O ato de brincar passa por uma transformação profunda nas últimas décadas. Se antes as ruas eram o cenário predominante para atividades como pique-esconde e queimada, hoje a rotina de muitas crianças é marcada pela presença constante de dispositivos eletrônicos. Celebrado em 28 de maio, o Dia Mundial do Brincar acende o debate sobre como a digitalização do lazer influencia o desenvolvimento cognitivo e a criatividade infantil, em um cenário onde a insegurança urbana e a rotina exaustiva dos pais reduzem os espaços de convivência real.
O impacto das telas na criatividade
Estudos apontam que a dependência excessiva de tablets e celulares pode criar um ciclo vicioso de tédio e inatividade. A terapeuta ocupacional Amanda Sposito, orientadora do estudo “Tecnologias digitais moldam o novo brincar infantil”, alerta para a perda da capacidade de iniciativa das crianças. “Quanto mais as crianças ficam imersas em tela, menos criatividade elas têm e menos coisas conseguem fazer na vida real”, explica.
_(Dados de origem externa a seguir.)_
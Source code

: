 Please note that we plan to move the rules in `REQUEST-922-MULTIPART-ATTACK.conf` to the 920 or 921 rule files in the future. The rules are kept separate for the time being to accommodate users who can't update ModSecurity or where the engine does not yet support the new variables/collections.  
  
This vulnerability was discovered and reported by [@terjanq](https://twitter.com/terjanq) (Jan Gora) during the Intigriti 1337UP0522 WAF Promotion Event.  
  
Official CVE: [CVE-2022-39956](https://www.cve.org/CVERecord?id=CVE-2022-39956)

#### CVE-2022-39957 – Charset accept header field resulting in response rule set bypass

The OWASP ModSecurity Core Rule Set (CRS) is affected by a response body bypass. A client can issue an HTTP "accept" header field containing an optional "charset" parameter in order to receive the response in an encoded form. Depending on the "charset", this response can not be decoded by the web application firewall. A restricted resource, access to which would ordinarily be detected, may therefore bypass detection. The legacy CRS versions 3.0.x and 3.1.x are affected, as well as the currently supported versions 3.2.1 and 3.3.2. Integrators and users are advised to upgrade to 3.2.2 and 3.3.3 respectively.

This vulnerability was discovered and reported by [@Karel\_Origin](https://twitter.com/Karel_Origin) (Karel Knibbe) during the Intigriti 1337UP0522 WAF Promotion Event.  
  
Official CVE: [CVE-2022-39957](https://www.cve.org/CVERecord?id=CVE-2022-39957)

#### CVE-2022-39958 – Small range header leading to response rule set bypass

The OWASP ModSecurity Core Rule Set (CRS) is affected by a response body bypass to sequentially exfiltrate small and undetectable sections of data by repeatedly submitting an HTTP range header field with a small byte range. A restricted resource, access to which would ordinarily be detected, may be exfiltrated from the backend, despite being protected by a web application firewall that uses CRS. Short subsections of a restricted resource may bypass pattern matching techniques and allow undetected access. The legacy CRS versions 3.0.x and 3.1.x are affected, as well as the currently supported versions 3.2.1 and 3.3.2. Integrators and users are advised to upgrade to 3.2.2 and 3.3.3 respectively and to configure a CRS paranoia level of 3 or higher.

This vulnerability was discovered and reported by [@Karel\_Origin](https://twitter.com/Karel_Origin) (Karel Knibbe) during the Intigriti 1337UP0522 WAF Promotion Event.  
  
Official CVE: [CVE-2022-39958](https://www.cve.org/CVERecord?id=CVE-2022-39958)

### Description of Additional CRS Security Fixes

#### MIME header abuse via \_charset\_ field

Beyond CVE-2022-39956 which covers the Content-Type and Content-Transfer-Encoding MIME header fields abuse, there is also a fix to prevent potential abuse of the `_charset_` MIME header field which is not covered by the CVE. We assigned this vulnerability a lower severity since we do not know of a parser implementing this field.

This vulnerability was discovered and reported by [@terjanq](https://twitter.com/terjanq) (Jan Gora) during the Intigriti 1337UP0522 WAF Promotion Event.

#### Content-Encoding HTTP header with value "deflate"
Segundo a especialista, o hábito de delegar o entretenimento infantil aos dispositivos inibe a capacidade de os pequenos desenvolverem suas próprias brincadeiras sem a mediação de um adulto ou de um software.
A preocupação com a saúde física e mental segue as recomendações da Organização Mundial da Saúde (OMS), que estabelece limites de tempo de exposição conforme a faixa etária. O uso desregulado pode acarretar desde problemas ortopédicos e visuais até questões emocionais e comportamentais. Para mitigar riscos, muitos pais adotam o controle parental e o monitoramento rigoroso do conteúdo acessado, visando proteger os filhos de materiais inapropriados e limitar o tempo de tela para preservar períodos essenciais, como a alimentação e o sono.
Tecnologia como ferramenta educativa
Por outro lado, iniciativas como o projeto social Gaming Park, presente na Rocinha (RJ) e em Vitória (ES), defendem que a tecnologia, quando utilizada de forma crítica e contextualizada, pode ser um potente instrumento de sociabilidade e aprendizado. Segundo a coordenadora técnica Dara Coema, o foco deve ser o letramento digital. “É uma questão de consumo crítico. Os jogos podem ser meios para passar valores relacionados ao trabalho em equipe e à comunicação”, afirma.
Para os especialistas, o desafio futuro não é o banimento da tecnologia, mas a educação midiática. Criar “cidadãos digitais” conscientes envolve ensinar às crianças como funcionam os algoritmos, a importância da privacidade de dados e como identificar conteúdos nocivos. Além da conscientização familiar, o debate reforça a necessidade de maior fiscalização sobre as plataformas digitais, para que as empresas do setor também assumam a responsabilidade por práticas que estimulam o consumo compulsivo e o uso excessivo de aparelhos entre os menores.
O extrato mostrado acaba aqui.